AWS Bedrock Provisioned Throughput explained
Quick answer
AWS Bedrock Provisioned Throughput lets you reserve a fixed capacity of LLM request units to ensure consistent performance and low latency for enterprise applications. It guarantees throughput by pre-allocating resources, avoiding throttling during peak demand. You configure it via AWS Bedrock API or console by specifying the desired throughput units.
PREREQUISITES
Python 3.8+AWS CLI configured with AWS credentialsboto3 library installed (pip install boto3)Access to AWS Bedrock service with Provisioned Throughput enabled
Setup
To use AWS Bedrock Provisioned Throughput, ensure you have AWS CLI configured with credentials that have permissions for Bedrock. Install boto3 for Python SDK access.
Install boto3:
pip install boto3 output
Requirement already satisfied: boto3 in /usr/local/lib/python3.8/site-packages (1.26.0)
Step by step
This example shows how to create a Bedrock client with boto3 and configure Provisioned Throughput for a Bedrock model endpoint. Provisioned Throughput is specified in capacityUnits to reserve request capacity.
import boto3
# Initialize Bedrock client
client = boto3.client('bedrock-runtime', region_name='us-east-1')
# Example: configure provisioned throughput for a model endpoint
# Note: Replace 'your-endpoint-name' with your actual Bedrock endpoint
response = client.update_provisioned_throughput(
endpointName='your-endpoint-name',
provisionedThroughput={
'capacityUnits': 10 # Number of throughput units to reserve
}
)
print('Provisioned Throughput updated:', response) output
Provisioned Throughput updated: {'ResponseMetadata': {'RequestId': '1234abcd-5678-efgh-ijkl-9012mnopqrst', 'HTTPStatusCode': 200, 'RetryAttempts': 0}} Common variations
You can adjust capacityUnits dynamically based on workload needs to scale throughput. AWS Bedrock also supports on-demand throughput without provisioning, but Provisioned Throughput ensures predictable latency.

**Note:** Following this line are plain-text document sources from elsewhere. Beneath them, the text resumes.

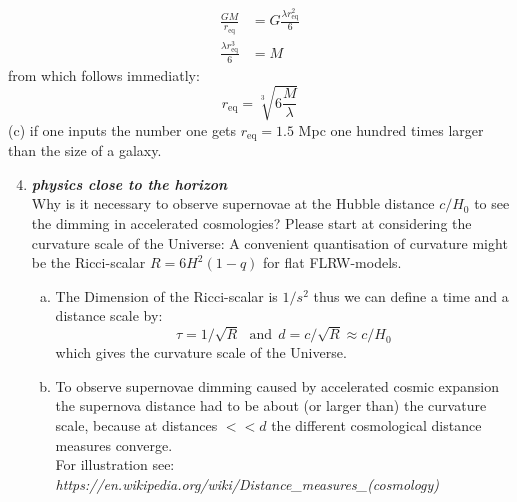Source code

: \documentclass[a4paper,12pt]{article}
\newcommand{\question}[1]{\textbf{\textit{#1}}}
\begin{document}
		\begin{align}
		  \frac{GM}{r_\textrm{eq}}&=G\frac{\lambda r_\textrm{eq}^2}{6}\\
		  \frac{\lambda r_\textrm{eq}^3}{6}&=M
		\end{align}
		from which follows immediatly:
		\begin{equation}
		  r_\textrm{eq}=\sqrt[3]{6\frac{M}{\lambda}}
		\end{equation}
		(c) if one inputs the number one gets $ r_\textrm{eq}
                =1.5$ Mpc one hundred times larger than the size of a galaxy.
        \begin{enumerate}
        \setcounter{enumi}{3}
		\item \question{physics close to the horizon}\\
		Why is it necessary to observe supernovae at the Hubble distance $c/H_0$ to see the dimming in accelerated cosmologies? Please start at considering the curvature scale of the Universe: A convenient quantisation of curvature might be the Ricci-scalar $R = 6H^2(1-q)$ for flat FLRW-models.
		\begin{enumerate}[(a)]
			\item The Dimension of the Ricci-scalar is $1/s^2$ thus we can define a time and a distance scale by:
			$$ \tau = 1/\sqrt{R} \ \ \ \mathrm{and} \ \ d = c/\sqrt{R} \approx c/H_0$$
			which gives the curvature scale of the Universe. 
			\item To observe supernovae dimming caused by accelerated cosmic expansion the supernova distance had to be about (or larger than) the curvature scale, because at distances $<<d$ the different cosmological distance measures converge. \\
			For illustration see: \textit{https://en.wikipedia.org/wiki/Distance\_measures\_(cosmology)}
		\end{enumerate}
		

\end{enumerate}
\end{document}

For asynchronous calls, use asyncio with aiobotocore or AWS SDK v2 for Python.
import asyncio
import aiobotocore
async def update_throughput_async():
session = aiobotocore.get_session()
async with session.create_client('bedrock-runtime', region_name='us-east-1') as client:
response = await client.update_provisioned_throughput(
endpointName='your-endpoint-name',
provisionedThroughput={'capacityUnits': 20}
)
print('Async update response:', response)
asyncio.run(update_throughput_async()) output
Async update response: {'ResponseMetadata': {'RequestId': 'abcd1234-5678-efgh-ijkl-9012mnopqrst', 'HTTPStatusCode': 200, 'RetryAttempts': 0}} Troubleshooting
- If you receive
ThrottlingException, increasecapacityUnitsto handle more requests. - If
update_provisioned_throughputfails withResourceNotFoundException, verify yourendpointNameis correct and the endpoint exists. - Ensure your IAM role has
bedrock:UpdateProvisionedThroughputpermission.
Key Takeaways
- Use AWS Bedrock Provisioned Throughput to guarantee consistent LLM request capacity and low latency.
- Configure throughput units via AWS SDK or CLI by specifying capacityUnits for your Bedrock endpoint.
- Adjust provisioned capacity dynamically to match workload demands and avoid throttling.
- Ensure proper IAM permissions and correct endpoint names to avoid common errors.